Single by the Miracles
- B-side: "Heartbreak Road"
- Released: January 13, 1964
- Recorded: August 17, 1963
- Studio: Hitsville U.S.A. (Studio A), Detroit, Michigan
- Genre: Soul
- Length: 2:45
- Label: Tamla
- Songwriter(s): Smokey Robinson
- Producer(s): Smokey Robinson, Berry Gordy

The Miracles singles chronology
| "The Christmas Song" (1963) | "(You Can't Let the Boy Overpower) The Man in You" (1964) | "I Like It Like That" (1964) |

= (You Can't Let the Boy Overpower) The Man in You =

"(You Can't Let the Boy Overpower) The Man in You" is a 1964 R&B song by the Miracles on Motown Records' Tamla subsidiary label. It was written by Miracles lead singer Bill "Smokey" Robinson, and was produced by Robinson and Motown president/founder Berry Gordy Jr. One of several gospel-styled call and response tunes the group issued in 1964, this song reached number 59 on the Billboard Pop chart, and the top 20 of the Cash Box R&B chart, peaking at number 12. (Billboard had temporarily suspended its R&B chart during this time.) The song was recorded on August 17, 1963, and was the group's first single release of 1964.
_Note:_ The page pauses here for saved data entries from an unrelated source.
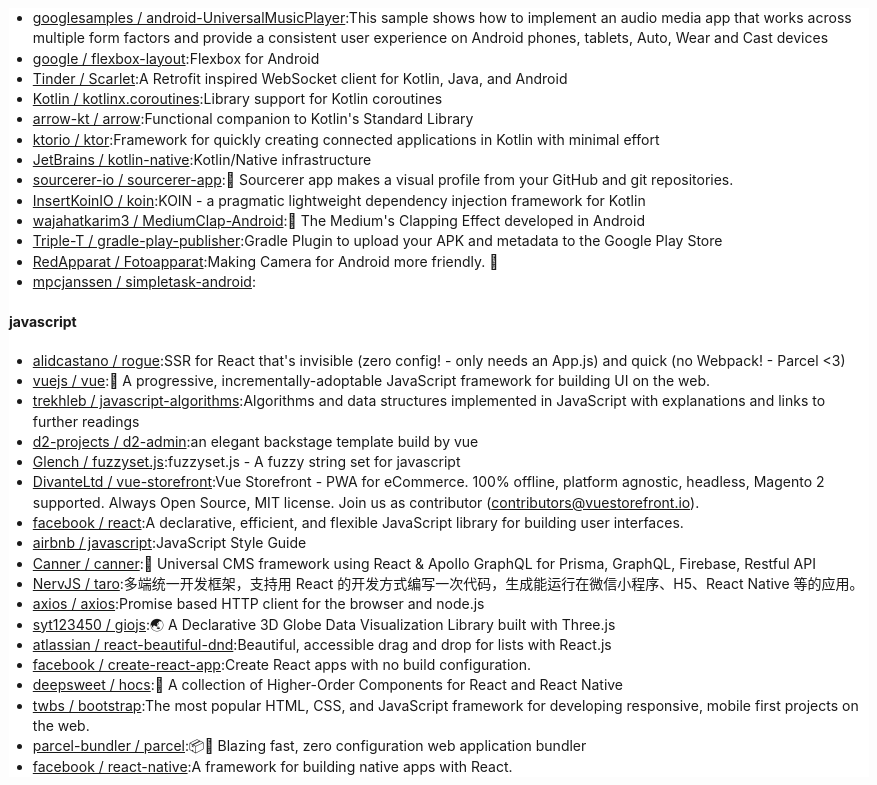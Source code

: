 * [googlesamples / android-UniversalMusicPlayer](https://github.com/googlesamples/android-UniversalMusicPlayer):This sample shows how to implement an audio media app that works across multiple form factors and provide a consistent user experience on Android phones, tablets, Auto, Wear and Cast devices
* [google / flexbox-layout](https://github.com/google/flexbox-layout):Flexbox for Android
* [Tinder / Scarlet](https://github.com/Tinder/Scarlet):A Retrofit inspired WebSocket client for Kotlin, Java, and Android
* [Kotlin / kotlinx.coroutines](https://github.com/Kotlin/kotlinx.coroutines):Library support for Kotlin coroutines
* [arrow-kt / arrow](https://github.com/arrow-kt/arrow):Functional companion to Kotlin's Standard Library
* [ktorio / ktor](https://github.com/ktorio/ktor):Framework for quickly creating connected applications in Kotlin with minimal effort
* [JetBrains / kotlin-native](https://github.com/JetBrains/kotlin-native):Kotlin/Native infrastructure
* [sourcerer-io / sourcerer-app](https://github.com/sourcerer-io/sourcerer-app):🤖 Sourcerer app makes a visual profile from your GitHub and git repositories.
* [InsertKoinIO / koin](https://github.com/InsertKoinIO/koin):KOIN - a pragmatic lightweight dependency injection framework for Kotlin
* [wajahatkarim3 / MediumClap-Android](https://github.com/wajahatkarim3/MediumClap-Android):👏 The Medium's Clapping Effect developed in Android
* [Triple-T / gradle-play-publisher](https://github.com/Triple-T/gradle-play-publisher):Gradle Plugin to upload your APK and metadata to the Google Play Store
* [RedApparat / Fotoapparat](https://github.com/RedApparat/Fotoapparat):Making Camera for Android more friendly. 📸
* [mpcjanssen / simpletask-android](https://github.com/mpcjanssen/simpletask-android):

#### javascript
* [alidcastano / rogue](https://github.com/alidcastano/rogue):SSR for React that's invisible (zero config! - only needs an App.js) and quick (no Webpack! - Parcel <3)
* [vuejs / vue](https://github.com/vuejs/vue):🖖 A progressive, incrementally-adoptable JavaScript framework for building UI on the web.
* [trekhleb / javascript-algorithms](https://github.com/trekhleb/javascript-algorithms):Algorithms and data structures implemented in JavaScript with explanations and links to further readings
* [d2-projects / d2-admin](https://github.com/d2-projects/d2-admin):an elegant backstage template build by vue
* [Glench / fuzzyset.js](https://github.com/Glench/fuzzyset.js):fuzzyset.js - A fuzzy string set for javascript
* [DivanteLtd / vue-storefront](https://github.com/DivanteLtd/vue-storefront):Vue Storefront - PWA for eCommerce. 100% offline, platform agnostic, headless, Magento 2 supported. Always Open Source, MIT license. Join us as contributor (contributors@vuestorefront.io).
* [facebook / react](https://github.com/facebook/react):A declarative, efficient, and flexible JavaScript library for building user interfaces.
* [airbnb / javascript](https://github.com/airbnb/javascript):JavaScript Style Guide
* [Canner / canner](https://github.com/Canner/canner):📡 Universal CMS framework using React & Apollo GraphQL for Prisma, GraphQL, Firebase, Restful API
* [NervJS / taro](https://github.com/NervJS/taro):多端统一开发框架，支持用 React 的开发方式编写一次代码，生成能运行在微信小程序、H5、React Native 等的应用。
* [axios / axios](https://github.com/axios/axios):Promise based HTTP client for the browser and node.js
* [syt123450 / giojs](https://github.com/syt123450/giojs):🌏 A Declarative 3D Globe Data Visualization Library built with Three.js
* [atlassian / react-beautiful-dnd](https://github.com/atlassian/react-beautiful-dnd):Beautiful, accessible drag and drop for lists with React.js
* [facebook / create-react-app](https://github.com/facebook/create-react-app):Create React apps with no build configuration.
* [deepsweet / hocs](https://github.com/deepsweet/hocs):🍱 A collection of Higher-Order Components for React and React Native
* [twbs / bootstrap](https://github.com/twbs/bootstrap):The most popular HTML, CSS, and JavaScript framework for developing responsive, mobile first projects on the web.
* [parcel-bundler / parcel](https://github.com/parcel-bundler/parcel):📦🚀 Blazing fast, zero configuration web application bundler
* [facebook / react-native](https://github.com/facebook/react-native):A framework for building native apps with React.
After the million-selling success of their hit "Shop Around", Smokey and the other Miracles (Bobby Rogers, wife Claudette Robinson, Pete Moore, Ronnie White, and Marv Tarplin) recorded several tunes between 1961 and 1964, with the main theme centering on "parental advice". In this song, it is the father who is giving pearls of wisdom, advising Smokey, as the song's narrator, about the importance of "being a man", being loyal, and treating your wife or girlfriend right, despite the fact that every man has "a boy in his heart" that would lead him to do otherwise."(You Can't Let the Boy Overpower) The Man in You'.

Cash Box described it as "an infectious shuffle-rock affair that could take off in no time flat."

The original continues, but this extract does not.